Car le repas est également l’occasion de fraternité. Quoi de mieux qu’un bon souper pour faire connaissance et vibrer aux paroles de l’autre? On sait depuis longtemps que partager le même pain tisse des liens, comme en témoigne l’étymologie du mot copain (et de compagnon), qui vient de cum pane. Lors d’un repas de la parole, une « commune-union » émerge entre les convives, dirait Georges, nourrie qu’elle est de cette parole partagée, imprégnée de l’esprit de Iéschoua. À la manière des « communautés ecclésiales de base », en Amérique latine et ailleurs, les repas contribuent à refonder les communautés chrétiennes en enrayant l’anonymat des grandes assemblées. Ces repas permettent d’explorer une nouvelle manière de « faire Église » et de se retrouver ensemble filles et fils du même Père, frères et sœurs en Christ. Cette manière de partager le repas transcende les clivages confessionnels : non seulement tous les chrétiens sont invités autour de la table mais tout croyant ou non-croyant aussi. Un véritable œcuménisme se manifeste, tout autant qu’une rencontre interspirituelle. C’est la vie intérieure de chacun et chacune qui est partagée autour de la table, autant que la salade, la soupe, le pain et le vin.

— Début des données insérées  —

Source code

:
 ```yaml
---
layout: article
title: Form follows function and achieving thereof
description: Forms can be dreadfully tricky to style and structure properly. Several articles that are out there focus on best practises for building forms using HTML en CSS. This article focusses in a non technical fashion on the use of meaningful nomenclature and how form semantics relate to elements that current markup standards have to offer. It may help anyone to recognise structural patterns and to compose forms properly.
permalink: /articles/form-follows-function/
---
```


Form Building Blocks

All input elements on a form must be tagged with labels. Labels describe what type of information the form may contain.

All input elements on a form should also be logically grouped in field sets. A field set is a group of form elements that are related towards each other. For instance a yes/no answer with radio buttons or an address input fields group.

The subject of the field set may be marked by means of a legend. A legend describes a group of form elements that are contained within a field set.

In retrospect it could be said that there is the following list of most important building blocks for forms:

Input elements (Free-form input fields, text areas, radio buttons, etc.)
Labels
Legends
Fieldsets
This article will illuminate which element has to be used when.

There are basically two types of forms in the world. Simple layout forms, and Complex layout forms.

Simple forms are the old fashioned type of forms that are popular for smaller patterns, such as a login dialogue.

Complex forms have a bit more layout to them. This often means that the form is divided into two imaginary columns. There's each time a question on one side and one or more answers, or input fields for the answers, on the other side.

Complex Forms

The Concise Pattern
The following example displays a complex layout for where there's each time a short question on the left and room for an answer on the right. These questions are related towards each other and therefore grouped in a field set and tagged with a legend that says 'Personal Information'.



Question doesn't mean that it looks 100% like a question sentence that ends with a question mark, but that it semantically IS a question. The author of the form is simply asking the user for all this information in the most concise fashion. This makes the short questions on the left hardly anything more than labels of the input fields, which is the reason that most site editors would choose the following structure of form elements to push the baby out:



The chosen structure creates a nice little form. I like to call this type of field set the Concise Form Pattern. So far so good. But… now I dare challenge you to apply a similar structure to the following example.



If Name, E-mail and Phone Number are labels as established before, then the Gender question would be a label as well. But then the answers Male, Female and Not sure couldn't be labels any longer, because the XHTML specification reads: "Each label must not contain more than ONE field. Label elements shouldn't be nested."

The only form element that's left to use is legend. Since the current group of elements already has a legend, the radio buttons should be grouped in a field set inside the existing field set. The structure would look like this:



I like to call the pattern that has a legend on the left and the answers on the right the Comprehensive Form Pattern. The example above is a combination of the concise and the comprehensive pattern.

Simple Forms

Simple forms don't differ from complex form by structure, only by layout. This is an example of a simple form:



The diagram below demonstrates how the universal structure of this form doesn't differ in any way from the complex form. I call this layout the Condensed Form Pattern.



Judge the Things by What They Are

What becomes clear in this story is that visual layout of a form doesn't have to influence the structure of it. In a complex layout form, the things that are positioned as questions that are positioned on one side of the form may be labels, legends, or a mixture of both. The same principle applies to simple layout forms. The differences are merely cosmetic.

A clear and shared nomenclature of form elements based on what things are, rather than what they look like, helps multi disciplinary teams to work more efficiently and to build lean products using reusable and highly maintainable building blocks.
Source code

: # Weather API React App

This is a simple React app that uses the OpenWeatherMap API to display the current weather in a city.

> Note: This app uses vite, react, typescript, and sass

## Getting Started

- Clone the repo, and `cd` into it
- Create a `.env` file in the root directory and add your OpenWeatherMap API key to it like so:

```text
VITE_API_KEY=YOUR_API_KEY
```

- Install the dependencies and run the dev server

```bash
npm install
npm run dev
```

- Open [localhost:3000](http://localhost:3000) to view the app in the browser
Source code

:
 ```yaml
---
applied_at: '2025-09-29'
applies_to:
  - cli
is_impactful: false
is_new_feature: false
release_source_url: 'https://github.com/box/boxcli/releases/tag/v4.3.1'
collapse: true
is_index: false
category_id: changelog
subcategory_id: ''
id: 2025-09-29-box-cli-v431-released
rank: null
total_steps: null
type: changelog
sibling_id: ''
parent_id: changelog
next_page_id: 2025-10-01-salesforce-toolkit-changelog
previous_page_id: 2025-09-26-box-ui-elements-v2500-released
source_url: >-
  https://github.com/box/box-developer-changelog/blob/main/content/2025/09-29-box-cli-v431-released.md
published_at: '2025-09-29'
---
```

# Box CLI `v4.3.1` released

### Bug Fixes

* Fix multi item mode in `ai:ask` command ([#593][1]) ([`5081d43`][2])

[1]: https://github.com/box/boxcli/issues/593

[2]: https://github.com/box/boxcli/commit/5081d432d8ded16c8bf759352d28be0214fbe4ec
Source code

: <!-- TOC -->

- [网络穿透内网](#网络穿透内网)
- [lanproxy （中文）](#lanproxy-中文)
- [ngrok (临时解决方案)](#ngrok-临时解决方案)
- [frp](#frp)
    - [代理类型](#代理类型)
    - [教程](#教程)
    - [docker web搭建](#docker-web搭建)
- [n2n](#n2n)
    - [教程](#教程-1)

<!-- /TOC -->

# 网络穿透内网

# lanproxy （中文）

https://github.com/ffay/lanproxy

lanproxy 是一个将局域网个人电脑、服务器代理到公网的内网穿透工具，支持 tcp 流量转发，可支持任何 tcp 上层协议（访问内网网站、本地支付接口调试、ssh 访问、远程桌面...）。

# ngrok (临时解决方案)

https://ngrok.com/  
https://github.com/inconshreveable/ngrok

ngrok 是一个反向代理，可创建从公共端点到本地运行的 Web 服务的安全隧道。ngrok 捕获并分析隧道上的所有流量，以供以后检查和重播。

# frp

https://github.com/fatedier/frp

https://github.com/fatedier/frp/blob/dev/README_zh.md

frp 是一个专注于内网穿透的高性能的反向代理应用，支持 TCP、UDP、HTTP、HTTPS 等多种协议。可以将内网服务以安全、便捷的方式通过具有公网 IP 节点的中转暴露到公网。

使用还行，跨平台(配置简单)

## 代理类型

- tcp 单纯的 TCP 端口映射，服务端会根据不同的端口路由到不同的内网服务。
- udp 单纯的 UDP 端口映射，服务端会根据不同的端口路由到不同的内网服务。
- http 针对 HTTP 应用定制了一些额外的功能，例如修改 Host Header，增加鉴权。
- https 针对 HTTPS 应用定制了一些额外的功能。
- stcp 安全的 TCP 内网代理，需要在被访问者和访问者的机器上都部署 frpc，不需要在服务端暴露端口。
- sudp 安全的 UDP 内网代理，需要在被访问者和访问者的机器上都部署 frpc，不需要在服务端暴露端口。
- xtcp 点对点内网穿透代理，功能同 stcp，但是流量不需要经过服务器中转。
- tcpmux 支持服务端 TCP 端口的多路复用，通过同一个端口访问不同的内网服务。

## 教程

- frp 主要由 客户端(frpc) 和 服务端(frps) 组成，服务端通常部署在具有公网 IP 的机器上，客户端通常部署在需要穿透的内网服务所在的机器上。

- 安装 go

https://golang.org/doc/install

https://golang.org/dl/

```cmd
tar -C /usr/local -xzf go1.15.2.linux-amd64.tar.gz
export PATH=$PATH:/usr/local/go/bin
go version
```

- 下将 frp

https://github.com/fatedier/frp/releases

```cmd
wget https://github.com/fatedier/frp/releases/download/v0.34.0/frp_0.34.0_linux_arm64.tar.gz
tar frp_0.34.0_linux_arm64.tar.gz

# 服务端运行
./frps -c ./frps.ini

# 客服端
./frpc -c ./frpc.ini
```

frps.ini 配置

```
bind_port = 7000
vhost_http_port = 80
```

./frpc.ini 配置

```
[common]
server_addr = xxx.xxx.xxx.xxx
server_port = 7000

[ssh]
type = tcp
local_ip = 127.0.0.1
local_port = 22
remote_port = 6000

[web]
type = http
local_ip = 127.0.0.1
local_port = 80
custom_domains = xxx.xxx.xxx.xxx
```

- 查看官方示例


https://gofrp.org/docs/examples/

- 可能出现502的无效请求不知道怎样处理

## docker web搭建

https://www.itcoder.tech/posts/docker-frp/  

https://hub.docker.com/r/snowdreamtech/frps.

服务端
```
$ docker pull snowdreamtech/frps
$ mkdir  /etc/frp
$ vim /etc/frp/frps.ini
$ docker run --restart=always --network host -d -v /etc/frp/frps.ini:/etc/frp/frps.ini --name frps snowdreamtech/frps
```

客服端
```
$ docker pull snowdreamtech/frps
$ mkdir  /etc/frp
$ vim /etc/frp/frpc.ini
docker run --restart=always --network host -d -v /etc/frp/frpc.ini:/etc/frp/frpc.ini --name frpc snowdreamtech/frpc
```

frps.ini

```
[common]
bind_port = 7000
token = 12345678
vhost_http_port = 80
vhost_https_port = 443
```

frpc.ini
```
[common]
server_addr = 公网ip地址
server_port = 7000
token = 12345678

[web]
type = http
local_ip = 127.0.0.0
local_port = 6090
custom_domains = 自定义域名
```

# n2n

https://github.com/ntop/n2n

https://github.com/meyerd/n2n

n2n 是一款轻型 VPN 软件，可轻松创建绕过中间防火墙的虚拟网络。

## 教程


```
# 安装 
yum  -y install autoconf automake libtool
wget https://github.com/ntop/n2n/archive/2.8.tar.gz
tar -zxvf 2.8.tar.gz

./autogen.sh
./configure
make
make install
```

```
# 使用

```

C’est pourquoi nous parlons enfin de « Repas en mémoire de lui », afin de souligner l’essentiel de l’être-chrétien : la communion à Iéschoua. On fait mémoire de lui en partageant sa parole, en discutant ses enseignements, en s’interrogeant sur le sens de ses déclarations ou de ses actes. Mais reprendre le repas comme le faisait « le maître », c’est aussi, d’une certaine manière, faire revivre ces moments qu’il avait avec ses disciples, en prolongeant les discussions sur Dieu, le sens de la vie, les pratiques à développer, etc. qu’ils avaient ensemble, en Galilée.

Toutes les questions que les disciples se posent sont les bienvenues pendant ces repas. Comme une autre manière de célébrer et d’approfondir la foi, ce sont les laïcs qui se réapproprient la parole éternelle. Il n’y a pas de prêtre monopolisant la parole; pas de sermon ni d’homélie. Qu’une parole libre, animée par l’Esprit, qui circule, qui rassemble, qui vivifie le fond des tripes et les illumine de cette indicible douceur.